Bug 2010083

Summary: Service - Type: Load Balancer swaps subnets causing network outage
Product: OpenShift Container Platform Reporter: David <dsquirre>
Component: Cloud ComputeAssignee: Joel Speed <jspeed>
Cloud Compute sub component: Cloud Controller Manager QA Contact: sunzhaohua <zhsun>
Status: CLOSED INSUFFICIENT_DATA Docs Contact:
Severity: medium    
Priority: unspecified CC: aos-bugs
Version: 4.7   
Target Milestone: ---   
Target Release: ---   
Hardware: Unspecified   
OS: Unspecified   
Whiteboard:
Fixed In Version: Doc Type: If docs needed, set a value
Doc Text:
Story Points: ---
Clone Of: Environment:
Last Closed: 2021-11-26 17:23:51 UTC Type: Bug
Regression: --- Mount Type: ---
Documentation: --- CRM:
Verified Versions: Category: ---
oVirt Team: --- RHEL 7.3 requirements from Atomic Host:
Cloudforms Team: --- Target Upstream Version:
Embargoed:
Attachments:
Description Flags
Cloud Trail Logs none

Description David 2021-10-03 15:18:36 UTC
Created attachment 1828622 [details]
Cloud Trail Logs

Description of problem:
The customer has a ServiceMesh-Service of type  Load Balancer.  This service looses connectivity intermittently.  

The customer uses the AWS console to resolve the issue by swapping the subnet attached to the AWS ELSB back to the expected value.

This appears as bug, but could just be a misconfiguration between AWS and OCP.

This appears to have similar symptoms to Bug 1978396
---
Cu deployed OCP 4.7 on AWS (UPI) and was notified by thier AWS rep that OCP tried to delete all three target groups from the loadbalancer (classic) that is in front of the OCP ingress controller (and AWS logs show OCP issuing DetachLoadBalancerFromSubnets), but AWS code prevents the last target group from being removed.   However the removal of two target groups impacted Cu's cluster and it was inaccessible since both router pods could not be reached for authentication.
---

Note: While I don't have it documented our SRE engineers did mention
---
When I look at the CloudTrail events for one of those users, ie. "i-04ac58167e03a223a", I see it trying to change other load balancers as well. Like, for instance, trying to detach all subnets from load balancer aeefd93635a194b9a9a160cf67e3edea  (and getting an error, because AWS doesn't allow this).
---
Which is similar to the what is noted in the other bug.  But in this case AWS is blocking it.

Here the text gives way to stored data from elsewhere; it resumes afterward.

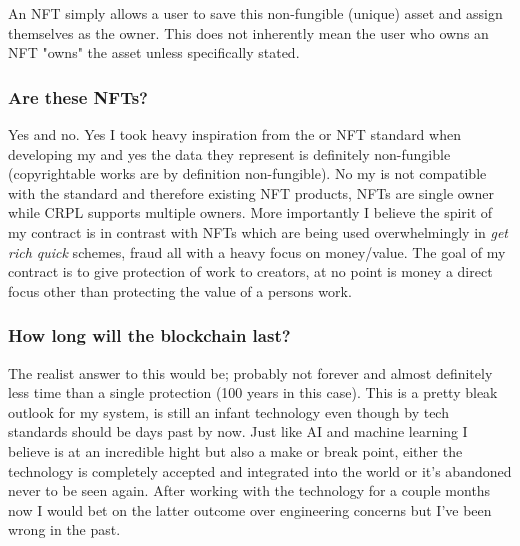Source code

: An NFT  simply allows a user to save this non-fungible (unique) asset and assign themselves as the owner. This does not inherently mean the user who owns an NFT "owns" the asset unless specifically stated.

\subsubsection{Are these NFTs?}

Yes and no.
\br
Yes I took heavy inspiration from the \nft or NFT standard when developing my  and yes the data they represent is definitely non-fungible (copyrightable works are by definition non-fungible).
\br
No my  is not compatible with the \nft standard and therefore existing NFT products, NFTs are single owner while CRPL supports multiple owners. More importantly I believe the spirit of my contract is in contrast with NFTs which are being used overwhelmingly in \textit{get rich quick} schemes, fraud all with a heavy focus on money/value. The goal of my contract is to give protection of work to creators, at no point is money a direct focus other than protecting the value of a persons work. 

\subsubsection{How long will the blockchain last?}

The realist answer to this would be; probably not forever and almost definitely less time than a single  protection (100 years in this case). This is a pretty bleak outlook for my system,  is still an infant technology even though by tech standards should be days past by now. Just like AI and machine learning I believe  is at an incredible hight but also a make or break point, either the technology is completely accepted and integrated into the world or it's abandoned never to be seen again. After working with the technology for a couple months now I would bet on the latter outcome over engineering concerns but I've been wrong in the past.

Version-Release number of selected component (if applicable):
OCPv4.7.30

How reproducible:
Not reproducible on a test cluster yet, and is intermittent on the customers cluster.  Although on initial review it looks like issue is triggered by a change to the deployment/replica set

Steps to Reproduce:
1.
2.
3.

Actual results:
Once the issue is triggered, the subnet associated with a particular AWS ELB is swapped by a service account which causes a network outage

Expected results:
Triggering events should not change the AWS ELB subnets.

Additional info:
Looking through cloud trails (attached) we can see a number of potential service accounts making changes to the ELB just prior to the ELB subnet changing to a subnet that causes network issues.  This event is then followed by an AWS account holder flipping the subnet back to the correct subnet.  This can be seen in the attached cloudtrails log

Some of these network events appear to be associated with changes to the deployment/replicaset
---
$ oc get replicasets -n istio-system -o jsonpath='{range .items[*]}{@.metadata.creationTimestamp}{" "}{@.metadata.name}{" "}{"\n"}{end}' | column -t | grep "private-ingressgateway" | sort -rd
2021-09-20T17:46:47Z  private-ingressgateway-5666c9cfc7
2021-09-03T03:49:01Z  private-ingressgateway-7dfc88c876
2021-08-19T17:04:13Z  private-ingressgateway-69b9bb9c74
...
---
These dates match up to events made by a service account in cloud rails.


Since this is a Managed Service we have full access to the cluster and enough access to view most of the AWS account information where the cluster resides.

Please let us know what information you would like to see.

Comment 1 Joel Speed 2021-10-08 11:35:42 UTC
If this is reproducible or still on going, a must gather with the logs from the cluster would be particularly useful. It would also be good to know exactly which service is causing the issues and to see the details of any configuration/annotations on the service object itself

Comment 2 David 2021-10-15 10:07:57 UTC
Hi Joe

It seem to happen intermittently, yeah the best type of bugs.  Right.  It has only happened a handful of times over the lifetime of the cluster (6 months).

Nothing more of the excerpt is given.